We spent one day each week at the sanctuary where they conducted fieldwork on the geography of the sanctuary and the animals who lived there. On the first day, each student was paired with an individual pig. They spent most of their field work time each week sitting with or wandering the sanctuary with that individual pig, getting to know them and trying to understand what life was for these pigs at Pigs Peace. Judy Woods, the founder and director of the sanctuary, gave generously of her time and knowledge and we all learned so much from her expertise as a true revolutionary in pig care.   

Multispecies ethnography is an emerging methodological trend and we used our time in class to explore theoretical and practical questions about this work: How do we come to know another animal (their likes/dislikes, their navigation of the world, and the intimate dimensions of their most inner lives)? What difficulties are there in interpreting an Other’s perspective, especially when that Other is a member of another species? What limitations and/or advantages do we see in our ability to tell this pig’s story and how do we understand our positionality and specifically our privilege as humans in relation to other species? How do we understand the sanctuary as a place in the world – in other words, how is this place designed for pigs (and not humans) and what does this mean for their care?

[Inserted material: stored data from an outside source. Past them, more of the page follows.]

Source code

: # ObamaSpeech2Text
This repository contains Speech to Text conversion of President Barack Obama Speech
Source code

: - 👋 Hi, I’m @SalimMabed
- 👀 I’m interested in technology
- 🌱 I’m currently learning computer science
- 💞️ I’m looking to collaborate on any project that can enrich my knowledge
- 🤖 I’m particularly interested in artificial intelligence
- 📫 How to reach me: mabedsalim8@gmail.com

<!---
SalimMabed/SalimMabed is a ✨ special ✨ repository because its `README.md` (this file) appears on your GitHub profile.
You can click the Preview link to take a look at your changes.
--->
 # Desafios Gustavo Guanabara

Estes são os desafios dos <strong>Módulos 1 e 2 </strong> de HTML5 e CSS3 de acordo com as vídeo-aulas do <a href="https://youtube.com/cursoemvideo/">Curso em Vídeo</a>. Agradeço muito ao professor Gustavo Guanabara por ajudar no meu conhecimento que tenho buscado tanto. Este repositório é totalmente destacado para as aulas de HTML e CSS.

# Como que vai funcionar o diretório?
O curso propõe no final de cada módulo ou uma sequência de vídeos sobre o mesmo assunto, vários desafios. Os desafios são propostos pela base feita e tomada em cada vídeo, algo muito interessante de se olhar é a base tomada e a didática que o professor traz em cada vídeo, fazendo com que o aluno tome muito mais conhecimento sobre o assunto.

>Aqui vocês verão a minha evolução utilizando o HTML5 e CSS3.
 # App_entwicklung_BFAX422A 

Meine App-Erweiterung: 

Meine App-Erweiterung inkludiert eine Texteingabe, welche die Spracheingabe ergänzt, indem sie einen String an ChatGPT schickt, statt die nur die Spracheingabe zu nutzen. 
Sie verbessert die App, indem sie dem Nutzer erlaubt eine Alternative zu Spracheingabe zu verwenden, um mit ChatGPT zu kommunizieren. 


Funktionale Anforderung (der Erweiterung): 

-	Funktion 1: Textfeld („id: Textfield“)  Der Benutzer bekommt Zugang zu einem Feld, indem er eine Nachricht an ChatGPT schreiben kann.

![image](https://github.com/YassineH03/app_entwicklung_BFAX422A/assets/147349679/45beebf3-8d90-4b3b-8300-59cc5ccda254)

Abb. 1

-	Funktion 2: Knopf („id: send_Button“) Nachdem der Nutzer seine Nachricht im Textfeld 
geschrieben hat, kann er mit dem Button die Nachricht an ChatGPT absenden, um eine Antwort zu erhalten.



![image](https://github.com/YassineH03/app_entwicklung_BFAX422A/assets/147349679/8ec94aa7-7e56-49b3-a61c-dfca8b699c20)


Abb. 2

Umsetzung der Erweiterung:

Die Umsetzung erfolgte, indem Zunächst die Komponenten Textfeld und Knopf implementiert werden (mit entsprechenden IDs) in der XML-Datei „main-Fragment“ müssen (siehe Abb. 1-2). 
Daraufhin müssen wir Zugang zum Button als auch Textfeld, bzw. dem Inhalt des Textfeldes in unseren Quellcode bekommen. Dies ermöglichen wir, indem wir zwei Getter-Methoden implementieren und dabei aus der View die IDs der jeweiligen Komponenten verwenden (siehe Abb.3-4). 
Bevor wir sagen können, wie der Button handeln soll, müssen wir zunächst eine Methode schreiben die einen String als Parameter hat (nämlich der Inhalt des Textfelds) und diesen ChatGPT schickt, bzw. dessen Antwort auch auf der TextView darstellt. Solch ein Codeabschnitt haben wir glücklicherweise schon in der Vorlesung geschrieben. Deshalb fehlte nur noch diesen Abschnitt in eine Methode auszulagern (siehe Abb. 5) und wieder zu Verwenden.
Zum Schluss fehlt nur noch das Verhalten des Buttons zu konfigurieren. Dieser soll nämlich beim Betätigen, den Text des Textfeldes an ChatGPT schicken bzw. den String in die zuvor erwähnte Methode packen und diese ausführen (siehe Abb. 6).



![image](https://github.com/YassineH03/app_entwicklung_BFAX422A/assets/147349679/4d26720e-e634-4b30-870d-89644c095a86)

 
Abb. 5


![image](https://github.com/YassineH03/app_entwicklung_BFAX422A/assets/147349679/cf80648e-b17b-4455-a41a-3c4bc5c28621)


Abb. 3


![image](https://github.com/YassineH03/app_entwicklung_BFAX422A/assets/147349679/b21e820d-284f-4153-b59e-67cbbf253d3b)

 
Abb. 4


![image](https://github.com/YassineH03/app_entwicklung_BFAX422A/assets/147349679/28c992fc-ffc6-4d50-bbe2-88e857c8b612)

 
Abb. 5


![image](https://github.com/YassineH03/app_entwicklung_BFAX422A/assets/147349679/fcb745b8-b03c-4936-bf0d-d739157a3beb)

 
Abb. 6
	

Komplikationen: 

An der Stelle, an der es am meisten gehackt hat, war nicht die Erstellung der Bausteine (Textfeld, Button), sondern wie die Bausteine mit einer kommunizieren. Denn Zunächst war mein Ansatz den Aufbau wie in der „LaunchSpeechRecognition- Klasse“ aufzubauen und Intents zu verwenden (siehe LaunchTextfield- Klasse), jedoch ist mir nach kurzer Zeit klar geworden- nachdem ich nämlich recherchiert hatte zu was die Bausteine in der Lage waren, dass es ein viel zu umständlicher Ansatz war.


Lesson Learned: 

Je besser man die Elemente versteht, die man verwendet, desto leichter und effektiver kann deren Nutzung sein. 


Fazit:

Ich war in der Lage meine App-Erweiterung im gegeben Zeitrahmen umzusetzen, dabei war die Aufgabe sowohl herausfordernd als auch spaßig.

During our time in the classroom on campus, we interrogated these questions together and struggled through thinking about our ethical and political responsibilities to farmed animal species. We read books, watched documentaries, spoke from our own experiences, and shared delicious vegan (and gluten free!) food together. The students’ final ethnographies were brilliant – amazingly thoughtful, open-hearted, critically engaged with the ideas we had explored all quarter, and they showed a profound connection to the experience of coming face-to-face with actual animals and learning from them. Each student wrote about the uniqueness of the individual pig they worked with, and there was a great moment during their final presentations when we realized that every pig was unique – a realization that may seem simple, but is often overlooked and denied when we think about farmed animals.

On the last day of class, we volunteered for Judy and the pigs at the sanctuary – shoveling wood chips, weeding, and pruning overgrown trees. It was pouring rain that day, but we had so much fun contributing some tiny bit of labor in gratitude for what we had learned and experienced there this summer. At the end of the day, we gathered in the education center and shared a meal with Judy and an immensely dedicated volunteer, Michelle, and we gave Judy copies of the ethnographies. At the end of each sanctuary day, we would feed the pigs 100 pounds of carrots as a treat. Judy would ring the “treat bell” and more than a hundred big pigs and small pigs would come galloping across the field. It is a sight that doesn’t soon leave your memory – pigs running toward you, ears flapping, bellies swinging back and forth, and the sounds of the pigs as they ate, their squeals of disagreement over whose carrot was whose and the satisfied munching of carrots and loud licking of the concrete feeding platform.

Partnering with the sanctuary in this way – and working with the pigs in particular – offered a new and exciting way to theorize and understand the implications of embodied human-animal relations. Hopefully this is just the beginning of bringing this significant experiential dimension into classes on animals at UW. We were all so grateful to CHID for making the space where we could engage in this work and learn from and with other animals – it was a profound learning experience for all who participated.